== Segment start ==

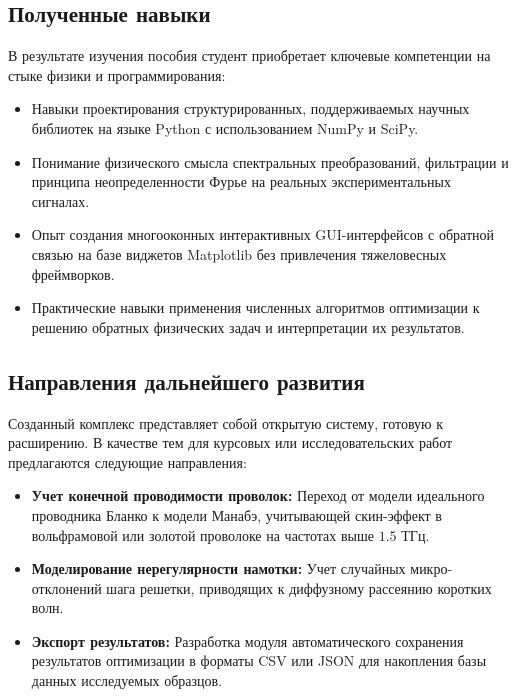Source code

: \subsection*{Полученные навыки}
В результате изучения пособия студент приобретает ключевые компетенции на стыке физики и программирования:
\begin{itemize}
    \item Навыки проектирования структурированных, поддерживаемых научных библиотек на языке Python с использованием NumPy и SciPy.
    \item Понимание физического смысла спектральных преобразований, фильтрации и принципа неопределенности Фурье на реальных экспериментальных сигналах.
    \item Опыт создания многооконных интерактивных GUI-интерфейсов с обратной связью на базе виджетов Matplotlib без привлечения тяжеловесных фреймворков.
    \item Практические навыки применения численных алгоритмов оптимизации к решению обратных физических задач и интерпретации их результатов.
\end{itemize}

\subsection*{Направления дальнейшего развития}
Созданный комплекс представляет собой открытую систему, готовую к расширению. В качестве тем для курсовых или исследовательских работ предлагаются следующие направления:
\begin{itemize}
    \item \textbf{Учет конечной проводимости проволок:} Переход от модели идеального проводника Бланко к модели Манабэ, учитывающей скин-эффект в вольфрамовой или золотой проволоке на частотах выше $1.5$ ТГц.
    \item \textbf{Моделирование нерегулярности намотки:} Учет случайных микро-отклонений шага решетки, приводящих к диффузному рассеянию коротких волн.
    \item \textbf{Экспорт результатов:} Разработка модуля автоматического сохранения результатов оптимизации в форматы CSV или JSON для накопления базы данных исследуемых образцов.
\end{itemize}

== Segment end ==

— EXERCISE DESCRIPTION —
Nothing may be altered when you restate the records, but every picture must be dropped.

— YOUR RESPONSE —
Source code

: \subsection*{Полученные навыки}
В результате изучения пособия студент приобретает ключевые компетенции на стыке физики и программирования:
\begin{itemize}
    \item Навыки проектирования структурированных, поддерживаемых научных библиотек на языке Python с использованием NumPy и SciPy.
    \item Понимание физического смысла спектральных преобразований, фильтрации и принципа неопределенности Фурье на реальных экспериментальных сигналах.
    \item Опыт создания многооконных интерактивных GUI-интерфейсов с обратной связью на базе виджетов Matplotlib без привлечения тяжеловесных фреймворков.
    \item Практические навыки применения численных алгоритмов оптимизации к решению обратных физических задач и интерпретации их результатов.
\end{itemize}

\subsection*{Направления дальнейшего развития}
Созданный комплекс представляет собой открытую систему, готовую к расширению. В качестве тем для курсовых или исследовательских работ предлагаются следующие направления:
\begin{itemize}
    \item \textbf{Учет конечной проводимости проволок:} Переход от модели идеального проводника Бланко к модели Манабэ, учитывающей скин-эффект в вольфрамовой или золотой проволоке на частотах выше $1.5$ ТГц.
    \item \textbf{Моделирование нерегулярности намотки:} Учет случайных микро-отклонений шага решетки, приводящих к диффузному рассеянию коротких волн.
    \item \textbf{Экспорт результатов:} Разработка модуля автоматического сохранения результатов оптимизации в форматы CSV или JSON для накопления базы данных исследуемых образцов.
\end{itemize}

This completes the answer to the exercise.